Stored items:
******************************
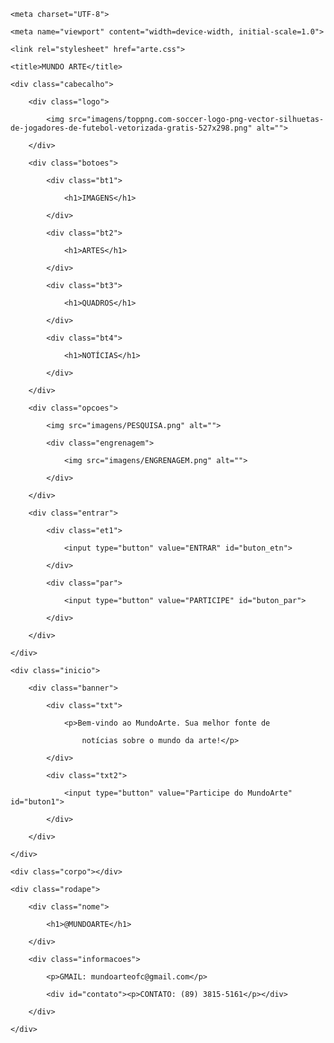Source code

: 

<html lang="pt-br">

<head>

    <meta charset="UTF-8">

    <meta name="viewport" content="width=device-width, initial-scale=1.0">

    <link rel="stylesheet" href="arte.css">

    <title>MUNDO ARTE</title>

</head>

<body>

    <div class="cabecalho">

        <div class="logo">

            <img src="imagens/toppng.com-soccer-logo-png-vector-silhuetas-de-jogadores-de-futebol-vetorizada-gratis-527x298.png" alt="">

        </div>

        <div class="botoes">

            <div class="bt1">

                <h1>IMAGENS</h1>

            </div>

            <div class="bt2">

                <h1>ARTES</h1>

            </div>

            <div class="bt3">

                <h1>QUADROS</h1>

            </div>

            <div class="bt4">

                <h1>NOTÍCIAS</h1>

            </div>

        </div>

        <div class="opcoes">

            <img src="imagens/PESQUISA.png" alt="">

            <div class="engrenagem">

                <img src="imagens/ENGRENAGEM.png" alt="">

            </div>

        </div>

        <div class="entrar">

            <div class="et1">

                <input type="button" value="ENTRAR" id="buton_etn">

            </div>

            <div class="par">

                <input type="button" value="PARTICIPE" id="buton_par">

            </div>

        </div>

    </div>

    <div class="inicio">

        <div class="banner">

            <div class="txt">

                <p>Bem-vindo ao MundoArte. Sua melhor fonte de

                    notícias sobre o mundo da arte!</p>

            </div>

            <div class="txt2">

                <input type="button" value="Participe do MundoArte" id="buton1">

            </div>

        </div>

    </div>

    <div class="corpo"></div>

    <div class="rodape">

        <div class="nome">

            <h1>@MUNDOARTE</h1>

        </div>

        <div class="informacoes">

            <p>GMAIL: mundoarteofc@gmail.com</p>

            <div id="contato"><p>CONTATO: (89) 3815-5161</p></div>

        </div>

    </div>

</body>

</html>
******************************
**Brief:**
Take the line holding "<h1>@MUNDOARTE</h1>" and the lines after it through the end of the entries. Retype them exactly and add nothing.

**Written response:**
            <h1>@MUNDOARTE</h1>

        </div>

        <div class="informacoes">

            <p>GMAIL: mundoarteofc@gmail.com</p>

            <div id="contato"><p>CONTATO: (89) 3815-5161</p></div>

        </div>

    </div>

</body>

</html>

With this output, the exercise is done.